Nothing Will Cure My Cat’s Crusty Skin and Bacterial Infection

CatChannel and CAT FANCY cat veterinary expert Arnold Plotnick, DVM, describes the right steps to take to treat a cat's skin infection.

Q: We have a female cat (about a year old) who has developed a serious bacterial infection on her ears, face, nose, toes and back. The cat started with itchy lesions in her ears, and she was treated for ear mites, then she developed a hard thick crust on the rest of her “areas” that glowed under a black light. My vet treated for ringworm.

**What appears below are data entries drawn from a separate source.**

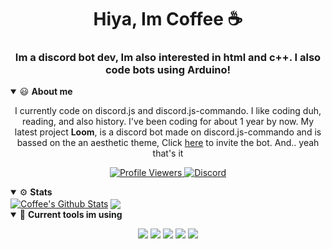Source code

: <h1 align="center">Hiya, Im Coffee ☕</h1>
<h3 align="center">Im a discord bot dev, Im also interested in html and c++. I also code bots using Arduino!</h3>

<details open>
<summary>😃 <b>About me</b></summary>
<p>

<p align="center">
I currently code on discord.js and discord.js-commando.
I like coding duh, reading, and also history.
I've been coding for about 1 year by now.
My latest project <b>Loom</b>, is a discord bot made on discord.js-commando and is bassed on the an aesthetic theme, Click <a href="https://dsc.gg/loom">here</a> to invite the bot. And.. yeah that's it
</p>
</details>  

<p align="center">
  <a href="https://github.com/Coffee-ly">
    <img src="https://komarev.com/ghpvc/?username=Coffee-ly&style=flat-square&label=Profile%20Views&logo=github" alt="Profile Viewers"/>
  </a>
  <a href="https://discord.com/users/773460713191899156">
    <img src="https://img.shields.io/badge/Coffeely-%233614-%237289da?logo=discord&style=flat-square" alt="Discord" Coffee.#3614"/>
  </a>
</p>


<details open>
  <summary>⚙ <b>Stats</b></summary>
<a href="https://github.com/coffee-ly">
<img align="center" alt="Coffee's Github Stats" src="https://github-readme-stats.codestackr.vercel.app/api?username=coffee-ly&show_icons=true&hide_border=true&count_private=true&include_all_commits=true&theme=dracula" /></a>

<a href="https://github.com/coffee-ly">
  <img align="center" src="https://github-readme-stats.anuraghazra1.vercel.app/api/top-langs/?username=coffee-ly&layout=compact&theme=dracula" />
</a>
</details>

<details open>
<summary>🔧 <b>Current tools im using</b></summary>
<p>

<p align="center">
<img src="https://img.shields.io/badge/Node.JS-black?style=for-the-badge&logo=node.js" />
<img src="https://img.shields.io/badge/-HTML5-black?style=for-the-badge&logo=HTML5" />
<img src="https://img.shields.io/badge/Javascript-black?style=for-the-badge&logo=javascript" />
<img src="https://img.shields.io/badge/Windows-black?style=for-the-badge&logo=Windows" />
<img src="https://img.shields.io/badge/VSC-black?style=for-the-badge&logo=visual-studio-code" />
</p>
</details>
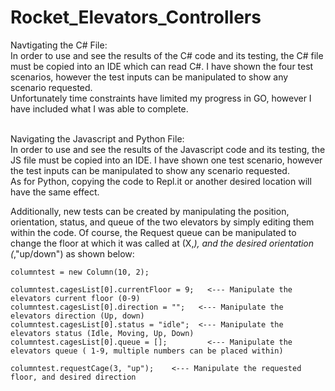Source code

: # Rocket_Elevators_Controllers
Navtigating the C# File: <br>
In order to use and see the results of the C# code and its testing, the C# file must be copied into an IDE which can read C#.
I have shown the four test scenarios, however the test inputs can be manipulated to show any scenario requested.<br>
Unfortunately time constraints have limited my progress in GO, however I have included what I was able to complete.
<br>

<br>Navigating the Javascript and Python File: <br>
In order to use and see the results of the Javascript code and its testing, the JS file must be copied into an IDE.
I have shown one test scenario, however the test inputs can be manipulated to show any scenario requested.<br>
As for Python, copying the code to Repl.it or another desired location will have the same effect. 
<br>


Additionally, new tests can be created by manipulating the position, orientation, status, and queue of the two
elevators by simply editing them within the code. Of course, the Request queue can be manipulated to change the
floor at which it was called at (X,_), and the desired orientation (_,"up/down") as shown below:


	
	columntest = new Column(10, 2);

	columntest.cagesList[0].currentFloor = 9;   <--- Manipulate the elevators current floor (0-9)
    columntest.cagesList[0].direction = "";   <--- Manipulate the elevators direction (Up, down)
    columntest.cagesList[0].status = "idle";  <--- Manipulate the elevators status (Idle, Moving, Up, Down)
	columntest.cagesList[0].queue = [];         <--- Manipulate the elevators queue ( 1-9, multiple numbers can be placed within)

	columntest.requestCage(3, "up");    <--- Manipulate the requested floor, and desired direction




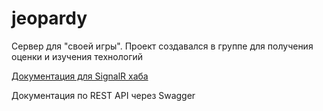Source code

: # jeopardy
Сервер для "своей игры". Проект создавался в группе для получения оценки и изучения технологий 

[Документация для SignalR хаба](https://github.com/Noodle-cpp/jeopardy/blob/master/HubDocs.md)

Документация по REST API через Swagger

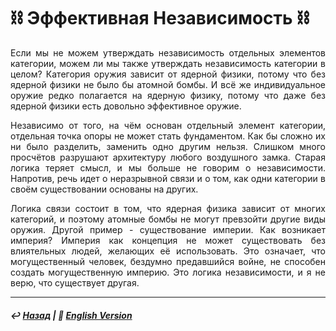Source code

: # ⛓️ Эффективная Независимость ⛓️

<p align="justify">Если мы не можем утверждать независимость отдельных элементов категории, можем ли мы также утверждать независимость категории в целом? Категория оружия зависит от ядерной физики, потому что без ядерной физики не было бы атомной бомбы. И всё же индивидуальное оружие редко полагается на ядерную физику, потому что даже без ядерной физики есть довольно эффективное оружие.</p>

<p align="justify">Независимо от того, на чём основан отдельный элемент категории, отдельная точка опоры не может стать фундаментом. Как бы сложно их ни было разделить, заменить одно другим нельзя. Слишком много просчётов разрушают архитектуру любого воздушного замка. Старая логика теряет смысл, и мы больше не говорим о независимости. Напротив, речь идет о неразрывной связи и о том, как одни категории в своём существовании основаны на других.</p>

<p align="justify">Логика связи состоит в том, что ядерная физика зависит от многих категорий, и поэтому атомные бомбы не могут превзойти другие виды оружия. Другой пример - существование империи. Как возникает империя? Империя как концепция не может существовать без влиятельных людей, желающих её использовать. Это означает, что могущественный человек, бездумно предавшийся войне, не способен создать могущественную империю. Это логика независимости, и я не верю, что существует другая.</p>

***

##### ↩️ [Назад](index-2.md) | 🗽 [English Version](independence.md)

Our cat’s veterinarian has been treating her with prednisone, griseofulvin, Clavamox, miconazole nitrate and medicated baths. She is negative for FIV and other known viruses, however, she is anemic, so we have been giving her Pet-tinic. Results of a culture showed only bacteria. We also have been putting tea tree oil on her back and ears and she has shown improvement on her back but not the ears (there is crusty black substance that comes out when cleaned). She improved tremendously after her first vet treatment, but about 3 weeks later she got worse. We are not sure if it is hereditary since she was a stray. We are contemplating euthanasia at this point. However, we thought we would ask if you had any suggestions before we make this decision.

A: It is very difficult to comment on cat skin problems without seeing the skin lesions myself, but I will try.  

You have a young cat that started out with itchy ears. Certainly, ear mites would have to be high on the list of possible causes. You said that she was treated for that. I’m assuming that the treatment was definitive and that she was re-evaluated afterward and that no mites were detected. You then said that she developed hard thick crusts on the rest of her body – her face, nose, toes and back, and that these glowed under a black light. Veterinarians use a black light (called a Wood’s lamp) to identify the best hairs to sample for performing a fungal culture for ringworm.  You don’t mention if your veterinarian did an actual fungal culture and whether or not it was positive.  Crusts and flakes on the skin can sometimes appear to be glowing under a black light, when in fact they are not glowing with the characteristic “apple green” color that suggests ringworm. Glowing hairs should not be assumed to be ringworm. Glowing hairs should be plucked and cultured for ringworm.

Your cat’s vet must think this is ringworm, because he’s treating with griseofulvin, miconazole nitrate, and medicated baths. Griseofulvin is effective against ringworm, but it’s “old school”; better, more effective options exist. I’m not sure what “miconazole nitrate” is. Is this a topical cream? Also, “medicated baths” is a vague term. I’m assuming this means you are shampooing with an anti-fungal shampoo. If this is ringworm, your cat should respond to treatment in a few weeks.

Clavamox is an antibiotic that is usually very effective against bacterial skin infections and would also be appropriate if a secondary bacterial skin infection is present. Prednisone is often prescribed for some skin problems, but it is not an appropriate drug to use if ringworm or a bacterial skin infection is suspected. In fact, prednisone could actually make things worse. From what you’ve written, it seems as if your vet is throwing the entire pharmacy at the cat. You said that she improved tremendously after her “first vet treatment,” but I’m not sure what treatment you’re referring to. She was given so many things that it is impossible to say which component of the therapy was the effective one.

A challenging case like this probably needs to be evaluated by a board-certified veterinary dermatologist.  I’m not a dermatologist, but if I were evaluating your cat, I’d have you stop all treatments, and I’d start with the basics: a skin scraping to look for mites, and a fungal culture to check for ringworm.  Then I’d prescribe a course of antibiotics to see if it’s a bacterial skin infection.

Itching and lesions around the head and face in a young cat could very well be food allergy, and I would test for that by having you feed a hypoallergenic diet – a diet containing a protein source that your cat has not encountered.  All (good) veterinarians stock these prescription diets in their hospitals. I would also perform a skin biopsy.  Immune-mediated disorders, in which the immune system “attacks” various components of the skin, can affect the ears and toes and can cause thick crusts, which you’ve described.  Most cats with these disorders tend to be older than yours, but I’ve seen it in young cats occasionally.  Diagnosis is made via skin biopsy.  This is easy to do.
Ask your veterinarian  for a referral to a board-certified veterinary dermatologist.  I’m sure you’re frustrated at not seeing any improvement in your cat, but there is an explanation for your cat’s skin condition, and I’m certain a veterinary dermatologist can provide the answer.